START RECORDS TO PROCESS

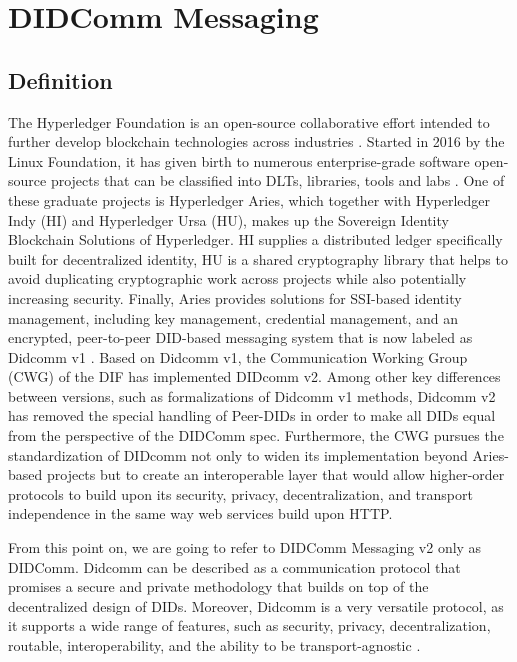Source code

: \section{DIDComm Messaging}\label{section:didcomm}

\subsection{Definition}

The Hyperledger Foundation is an open-source collaborative effort intended to further develop blockchain technologies across industries \cite{jones_boswell_2022}. Started in 2016 by the Linux Foundation, it has given birth to numerous enterprise-grade software open-source projects that can be classified into DLTs, libraries, tools and labs \cite{lusard_lehors_muscara_boswell_zsigri_2021}. One of these graduate projects is Hyperledger Aries, which together with Hyperledger Indy (HI) and Hyperledger Ursa (HU), makes up the Sovereign Identity Blockchain Solutions of Hyperledger. HI supplies a distributed ledger specifically built for decentralized identity, HU is a shared cryptography library that helps to avoid duplicating cryptographic work across projects while also potentially increasing security. Finally, Aries provides solutions for SSI-based identity management, including key management, credential management, and an encrypted, peer-to-peer DID-based messaging system that is now labeled as Didcomm v1 \cite{jones_boswell_2022}. 
Based on Didcomm v1, the Communication Working Group (CWG) of the DIF has implemented DIDcomm v2. Among other key differences between versions, such as formalizations of Didcomm v1 methods, Didcomm v2 has removed the special handling of Peer-DIDs in order to make all DIDs equal from the perspective of the DIDComm spec. Furthermore, the CWG pursues the standardization of DIDcomm not only to widen its implementation beyond Aries-based projects but to create an interoperable layer that would allow higher-order protocols to build upon its security, privacy, decentralization, and transport independence in the same way web services build upon HTTP. \cite{young_2020} \cite{curren_looker_terbu_2020}

From this point on, we are going to refer to DIDComm Messaging v2 only as DIDComm. Didcomm can be described as a communication protocol that promises a secure and private methodology that builds on top of the decentralized design of DIDs. Moreover, Didcomm is a very versatile protocol, as it supports a wide range of features, such as security, privacy, decentralization, routable, interoperability, and the ability to be transport-agnostic \cite{curren_looker_terbu_2020}.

END RECORDS TO PROCESS

__TASK OBJECTIVE__: What's needed is every line above, retyped exactly and free of pictures.

__EXERCISE RESPONSE__:
Source code

: \section{DIDComm Messaging}\label{section:didcomm}

\subsection{Definition}

The Hyperledger Foundation is an open-source collaborative effort intended to further develop blockchain technologies across industries \cite{jones_boswell_2022}. Started in 2016 by the Linux Foundation, it has given birth to numerous enterprise-grade software open-source projects that can be classified into DLTs, libraries, tools and labs \cite{lusard_lehors_muscara_boswell_zsigri_2021}. One of these graduate projects is Hyperledger Aries, which together with Hyperledger Indy (HI) and Hyperledger Ursa (HU), makes up the Sovereign Identity Blockchain Solutions of Hyperledger. HI supplies a distributed ledger specifically built for decentralized identity, HU is a shared cryptography library that helps to avoid duplicating cryptographic work across projects while also potentially increasing security. Finally, Aries provides solutions for SSI-based identity management, including key management, credential management, and an encrypted, peer-to-peer DID-based messaging system that is now labeled as Didcomm v1 \cite{jones_boswell_2022}. 
Based on Didcomm v1, the Communication Working Group (CWG) of the DIF has implemented DIDcomm v2. Among other key differences between versions, such as formalizations of Didcomm v1 methods, Didcomm v2 has removed the special handling of Peer-DIDs in order to make all DIDs equal from the perspective of the DIDComm spec. Furthermore, the CWG pursues the standardization of DIDcomm not only to widen its implementation beyond Aries-based projects but to create an interoperable layer that would allow higher-order protocols to build upon its security, privacy, decentralization, and transport independence in the same way web services build upon HTTP. \cite{young_2020} \cite{curren_looker_terbu_2020}

From this point on, we are going to refer to DIDComm Messaging v2 only as DIDComm. Didcomm can be described as a communication protocol that promises a secure and private methodology that builds on top of the decentralized design of DIDs. Moreover, Didcomm is a very versatile protocol, as it supports a wide range of features, such as security, privacy, decentralization, routable, interoperability, and the ability to be transport-agnostic \cite{curren_looker_terbu_2020}.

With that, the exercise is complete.